* [Action item] Scan the lines below for the string "article" and report how many lines contain it, giving only the number.
[Data extract Boundary: Start]
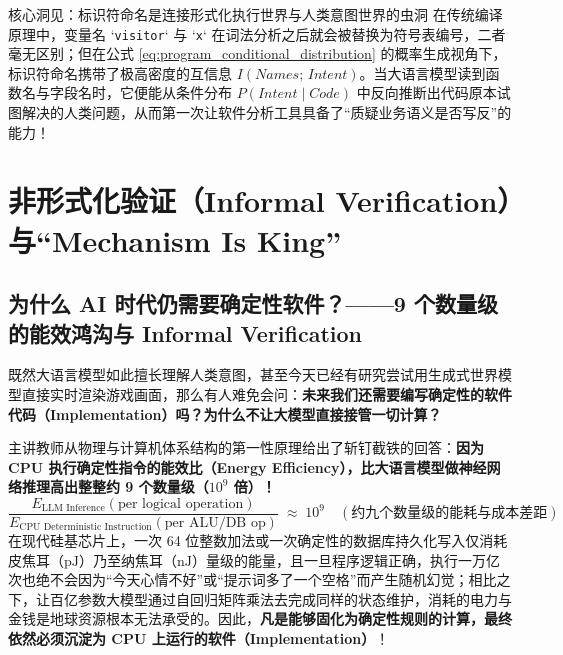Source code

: \documentclass[a4paper]{article}
\begin{document}
\begin{knowledgebox}{核心洞见：标识符命名是连接形式化执行世界与人类意图世界的虫洞}
在传统编译原理中，变量名 `\texttt{visitor}` 与 `\texttt{x}` 在词法分析之后就会被替换为符号表编号，二者毫无区别；但在公式 \eqref{eq:program_conditional_distribution} 的概率生成视角下，标识符命名携带了极高密度的互信息 $I(\mathit{Names};\, \mathit{Intent})$。当大语言模型读到函数名与字段名时，它便能从条件分布 $P(\mathit{Intent} \mid \mathit{Code})$ 中反向推断出代码原本试图解决的人类问题，从而第一次让软件分析工具具备了“质疑业务语义是否写反”的能力！
\end{knowledgebox}

\section{非形式化验证（Informal Verification）与“Mechanism Is King”}

\subsection{为什么 AI 时代仍需要确定性软件？——9 个数量级的能效鸿沟与 Informal Verification}

既然大语言模型如此擅长理解人类意图，甚至今天已经有研究尝试用生成式世界模型直接实时渲染游戏画面，那么有人难免会问：\textbf{未来我们还需要编写确定性的软件代码（Implementation）吗？为什么不让大模型直接接管一切计算？}

主讲教师从物理与计算机体系结构的第一性原理给出了斩钉截铁的回答：\textbf{因为 CPU 执行确定性指令的能效比（Energy Efficiency），比大语言模型做神经网络推理高出整整约 9 个数量级（$10^9$ 倍）！}
\begin{equation}
\frac{E_{\text{LLM Inference}}(\text{per logical operation})}{E_{\text{CPU Deterministic Instruction}}(\text{per ALU/DB op})} \;\approx\; 10^9 \quad (\text{约九个数量级的能耗与成本差距})
\label{eq:cpu_vs_llm_energy_gap}
\end{equation}
在现代硅基芯片上，一次 64 位整数加法或一次确定性的数据库持久化写入仅消耗皮焦耳（$\mathrm{pJ}$）乃至纳焦耳（$\mathrm{nJ}$）量级的能量，且一旦程序逻辑正确，执行一万亿次也绝不会因为“今天心情不好”或“提示词多了一个空格”而产生随机幻觉；相比之下，让百亿参数大模型通过自回归矩阵乘法去完成同样的状态维护，消耗的电力与金钱是地球资源根本无法承受的。因此，\textbf{凡是能够固化为确定性规则的计算，最终依然必须沉淀为 CPU 上运行的软件（Implementation）}！
\end{document}
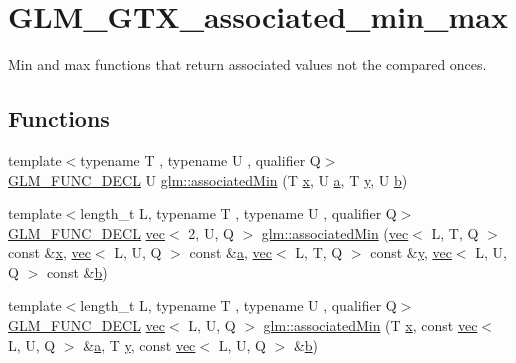 \hypertarget{group__gtx__associated__min__max}{}\section{G\+L\+M\+\_\+\+G\+T\+X\+\_\+associated\+\_\+min\+\_\+max}
\label{group__gtx__associated__min__max}


Min and max functions that return associated values not the compared onces.  


\subsection*{Functions}
\begin{DoxyCompactItemize}
\item 
{\footnotesize template$<$typename T , typename U , qualifier Q$>$ }\\\hyperlink{setup_8hpp_ab2d052de21a70539923e9bcbf6e83a51}{G\+L\+M\+\_\+\+F\+U\+N\+C\+\_\+\+D\+E\+CL} U \hyperlink{group__gtx__associated__min__max_gacc01bd272359572fc28437ae214a02df}{glm\+::associated\+Min} (T \hyperlink{_s_d_l__opengl_8h_ad0e63d0edcdbd3d79554076bf309fd47}{x}, U \hyperlink{_s_d_l__opengl__glext_8h_a3309789fc188587d666cda5ece79cf82}{a}, T \hyperlink{_s_d_l__opengl_8h_a1675d9d7bb68e1657ff028643b4037e3}{y}, U \hyperlink{_s_d_l__opengl__glext_8h_a0f71581a41fd2264c8944126dabbd010}{b})
\item 
{\footnotesize template$<$length\+\_\+t L, typename T , typename U , qualifier Q$>$ }\\\hyperlink{setup_8hpp_ab2d052de21a70539923e9bcbf6e83a51}{G\+L\+M\+\_\+\+F\+U\+N\+C\+\_\+\+D\+E\+CL} \hyperlink{structglm_1_1vec}{vec}$<$ 2, U, Q $>$ \hyperlink{group__gtx__associated__min__max_gac2f0dff90948f2e44386a5eafd941d1c}{glm\+::associated\+Min} (\hyperlink{structglm_1_1vec}{vec}$<$ L, T, Q $>$ const \&\hyperlink{_s_d_l__opengl_8h_ad0e63d0edcdbd3d79554076bf309fd47}{x}, \hyperlink{structglm_1_1vec}{vec}$<$ L, U, Q $>$ const \&\hyperlink{_s_d_l__opengl__glext_8h_a3309789fc188587d666cda5ece79cf82}{a}, \hyperlink{structglm_1_1vec}{vec}$<$ L, T, Q $>$ const \&\hyperlink{_s_d_l__opengl_8h_a1675d9d7bb68e1657ff028643b4037e3}{y}, \hyperlink{structglm_1_1vec}{vec}$<$ L, U, Q $>$ const \&\hyperlink{_s_d_l__opengl__glext_8h_a0f71581a41fd2264c8944126dabbd010}{b})
\item 
{\footnotesize template$<$length\+\_\+t L, typename T , typename U , qualifier Q$>$ }\\\hyperlink{setup_8hpp_ab2d052de21a70539923e9bcbf6e83a51}{G\+L\+M\+\_\+\+F\+U\+N\+C\+\_\+\+D\+E\+CL} \hyperlink{structglm_1_1vec}{vec}$<$ L, U, Q $>$ \hyperlink{group__gtx__associated__min__max_gacfec519c820331d023ef53a511749319}{glm\+::associated\+Min} (T \hyperlink{_s_d_l__opengl_8h_ad0e63d0edcdbd3d79554076bf309fd47}{x}, const \hyperlink{structglm_1_1vec}{vec}$<$ L, U, Q $>$ \&\hyperlink{_s_d_l__opengl__glext_8h_a3309789fc188587d666cda5ece79cf82}{a}, T \hyperlink{_s_d_l__opengl_8h_a1675d9d7bb68e1657ff028643b4037e3}{y}, const \hyperlink{structglm_1_1vec}{vec}$<$ L, U, Q $>$ \&\hyperlink{_s_d_l__opengl__glext_8h_a0f71581a41fd2264c8944126dabbd010}{b})

\end{DoxyCompactItemize}

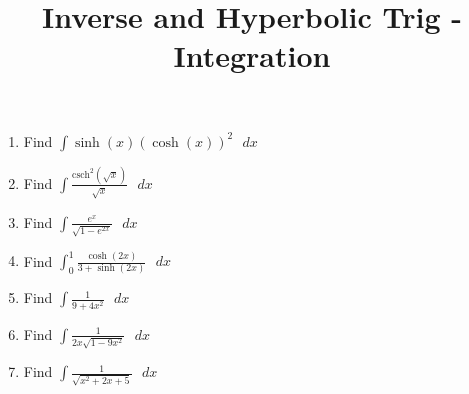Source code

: \documentclass[12pt]{article}
\title{Inverse and Hyperbolic Trig - Integration}
\theoremstyle{remark}
\begin{document}
\maketitle
\begin{enumerate}
\item Find $\displaystyle{ \int \sinh(x) (\cosh(x))^2 \text{ }dx}$
\vspace{4cm} 
\item Find $\displaystyle{ \int \frac{\text{csch} ^2(\sqrt{x})}{\sqrt{x}} \text{ }dx}$
\vspace{4cm} 
\item Find $\displaystyle{ \int \frac{e^x}{\sqrt{1-e^{2x}}} \text{ }dx}$
\vspace{4cm} 
\newpage
\item Find $\displaystyle{ \int_0^1 \frac{\cosh(2x)}{3+\sinh(2x)} \text{ }dx}$
\vspace{4cm}
\item Find $\displaystyle{ \int \frac{1}{9+4x^2} \text{ }dx}$
\vspace{4cm}
\item Find $\displaystyle{ \int \frac{1}{2x\sqrt{1-9x^2}} \text{ }dx}$
\vspace{4cm}
\item Find $\displaystyle{ \int \frac{1}{\sqrt{x^2+2x+5}} \text{ }dx}$
\vspace{4cm}
\end{enumerate}
\end{document}
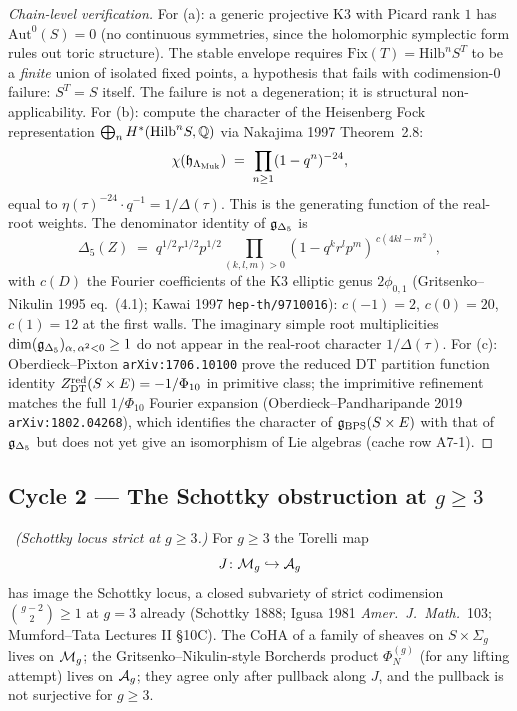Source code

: \begin{proof}[Chain-level verification]
For (a): a generic projective K$3$ with Picard rank $1$ has
$\mathrm{Aut}^0(S) = 0$ (no continuous symmetries, since the
holomorphic symplectic form rules out toric structure). The
stable envelope requires $\mathrm{Fix}(T) = \mathrm{Hilb}^n S^T$
to be a \emph{finite} union of isolated fixed points, a hypothesis
that fails with codimension-$0$ failure: $S^T = S$ itself. The
failure is not a degeneration; it is structural non-applicability.
For (b): compute the character of the Heisenberg Fock representation
$\bigoplus_n H^*(\Hilb^n S, \QQ)$ via Nakajima 1997 Theorem~2.8:
\[
  \chi(\hfrak_{\LMuk}) \;=\; \prod_{n \geq 1} (1 - q^n)^{-24},
\]
equal to $\eta(\tau)^{-24} \cdot q^{-1} = 1/\Delta(\tau)$.
This is the generating function of the real-root weights. The
denominator identity of $\gfrak_{\Delta_5}$ is
\[
  \Delta_5(Z) \;=\; q^{1/2} r^{1/2} p^{1/2}
  \prod_{(k, l, m) > 0}\!\!
  (1 - q^k r^l p^m)^{\,c(4kl - m^2)},
\]
with $c(D)$ the Fourier coefficients of the K$3$ elliptic genus
$2\phi_{0,1}$ (Gritsenko--Nikulin 1995 eq.~(4.1); Kawai 1997
\texttt{hep-th/9710016}): $c(-1) = 2$, $c(0) = 20$, $c(1) = 12$
at the first walls. The imaginary simple root multiplicities
$\dim(\gfrak_{\Delta_5})_{\alpha,\,\alpha^2 < 0} \geq 1$ do not
appear in the real-root character $1/\Delta(\tau)$.
For (c): Oberdieck--Pixton \texttt{arXiv:1706.10100} prove the
reduced DT partition function identity
$Z^{\mathrm{red}}_{\DT}(S \times E) = -1/\Phi_{10}$ in primitive
class; the imprimitive refinement matches the full $1/\Phi_{10}$
Fourier expansion (Oberdieck--Pandharipande 2019
\texttt{arXiv:1802.04268}), which identifies the character of
$\gfrak_{\BPS}(S \times E)$ with that of $\gfrak_{\Delta_5}$ but
does not yet give an isomorphism of Lie algebras (cache row A7-1).
\end{proof}

\subsection{Cycle 2 --- The Schottky obstruction at $g \geq 3$}

\ClaimStatusTheorem\ \emph{(Schottky locus strict at $g \geq 3$.)}
For $g \geq 3$ the Torelli map
\[
  J \colon \cM_g \hookrightarrow \cA_g
\]
has image the Schottky locus, a closed subvariety of strict codimension
$\binom{g-2}{2} \geq 1$ at $g = 3$ already (Schottky 1888; Igusa 1981
\emph{Amer.\ J.\ Math.}\ 103; Mumford--Tata Lectures II \S10C). The
CoHA of a family of sheaves on $S \times \Sigma_g$ lives on $\cM_g$;
the Gritsenko--Nikulin-style Borcherds product $\Phi_N^{(g)}$ (for any
lifting attempt) lives on $\cA_g$; they agree only after pullback along
$J$, and the pullback is not surjective for $g \geq 3$.

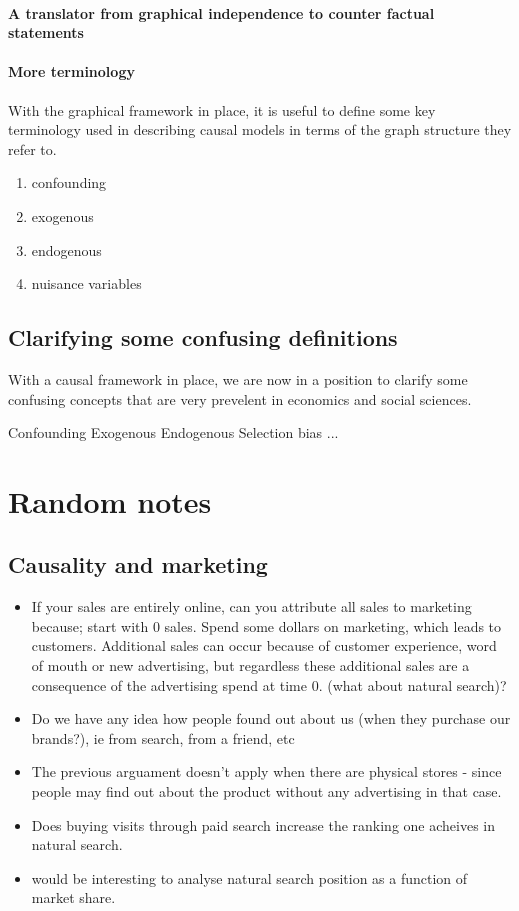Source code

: \subsubsection{A translator from graphical independence to counter factual statements}

\subsubsection{More terminology}
With the graphical framework in place, it is useful to define some key terminology used in describing causal models in terms of the graph structure they refer to.

\begin{enumerate}
\item confounding
\item exogenous
\item endogenous
\item nuisance variables
\end{enumerate} 

\section{Clarifying some confusing definitions}

With a causal framework in place, we are now in a position to clarify some confusing concepts that are very prevelent in economics and social sciences.

Confounding
Exogenous
Endogenous
Selection bias
...

\chapter*{Random notes}

\section*{Causality and marketing}
\begin{itemize}
\item If your sales are entirely online, can you attribute all sales to marketing because; start with 0 sales. Spend some dollars on marketing, which leads to customers. Additional sales can occur because of customer experience, word of mouth or new advertising, but regardless these additional sales are a consequence of the advertising spend at time 0. (what about natural search)? 
\item Do we have any idea how people found out about us (when they purchase our brands?), ie from search, from a friend, etc
\item The previous arguament doesn't apply when there are physical stores - since people may find out about the product without any advertising in that case. 
\item Does buying visits through paid search increase the ranking one acheives in natural search. 
\item would be interesting to analyse natural search position as a function of market share. 
\end{itemize}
[Data extract Boundary: End]
* [Output for this task] 2